* **WHAT IS NEEDED**: Where pictures appear, omit them, and copy exactly only the lines from the start of the listing through the line containing "независимыми программистами.", both included.

* **GIVEN RECORDS**:
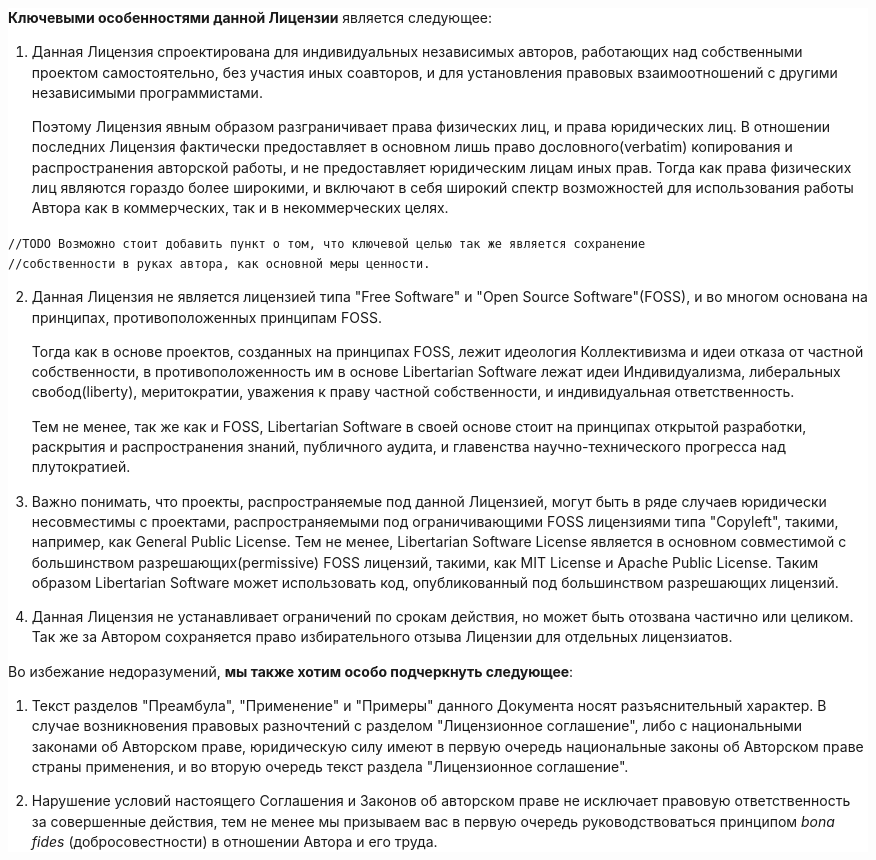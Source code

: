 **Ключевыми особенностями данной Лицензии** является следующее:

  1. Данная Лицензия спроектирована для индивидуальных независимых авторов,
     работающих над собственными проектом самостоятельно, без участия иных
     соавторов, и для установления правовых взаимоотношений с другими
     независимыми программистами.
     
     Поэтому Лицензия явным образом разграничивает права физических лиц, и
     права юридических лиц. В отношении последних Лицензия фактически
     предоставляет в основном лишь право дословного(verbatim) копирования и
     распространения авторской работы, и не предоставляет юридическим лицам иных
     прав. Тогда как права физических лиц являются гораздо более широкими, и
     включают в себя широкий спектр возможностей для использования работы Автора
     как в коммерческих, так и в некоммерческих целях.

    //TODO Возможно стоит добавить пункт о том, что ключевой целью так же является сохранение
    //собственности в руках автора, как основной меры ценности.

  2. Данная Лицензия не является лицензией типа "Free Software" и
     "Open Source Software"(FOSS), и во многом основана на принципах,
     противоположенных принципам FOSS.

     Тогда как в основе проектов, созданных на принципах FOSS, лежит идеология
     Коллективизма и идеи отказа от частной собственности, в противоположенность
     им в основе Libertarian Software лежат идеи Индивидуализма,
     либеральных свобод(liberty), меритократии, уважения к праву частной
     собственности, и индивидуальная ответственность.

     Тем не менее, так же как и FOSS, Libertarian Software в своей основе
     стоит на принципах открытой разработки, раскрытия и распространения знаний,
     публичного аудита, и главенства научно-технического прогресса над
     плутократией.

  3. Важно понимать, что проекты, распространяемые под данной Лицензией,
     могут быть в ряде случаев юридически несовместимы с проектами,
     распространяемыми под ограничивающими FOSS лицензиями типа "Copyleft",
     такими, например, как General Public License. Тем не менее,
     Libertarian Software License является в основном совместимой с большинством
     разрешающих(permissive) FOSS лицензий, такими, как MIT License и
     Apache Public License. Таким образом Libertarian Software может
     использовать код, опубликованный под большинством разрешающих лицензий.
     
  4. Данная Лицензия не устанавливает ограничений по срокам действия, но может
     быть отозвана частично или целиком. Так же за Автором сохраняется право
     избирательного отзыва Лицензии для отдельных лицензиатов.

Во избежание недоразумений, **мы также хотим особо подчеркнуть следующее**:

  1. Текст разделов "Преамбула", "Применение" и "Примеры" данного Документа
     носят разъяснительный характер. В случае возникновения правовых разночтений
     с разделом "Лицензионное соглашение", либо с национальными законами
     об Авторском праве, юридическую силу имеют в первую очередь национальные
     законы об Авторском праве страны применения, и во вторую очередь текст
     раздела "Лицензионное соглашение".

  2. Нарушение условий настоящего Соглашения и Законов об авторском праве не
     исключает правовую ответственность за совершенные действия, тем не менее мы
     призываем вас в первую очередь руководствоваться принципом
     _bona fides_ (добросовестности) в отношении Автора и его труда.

* **RESPONSE BELOW**:
Source code

: **Ключевыми особенностями данной Лицензии** является следующее:

  1. Данная Лицензия спроектирована для индивидуальных независимых авторов,
     работающих над собственными проектом самостоятельно, без участия иных
     соавторов, и для установления правовых взаимоотношений с другими
     независимыми программистами.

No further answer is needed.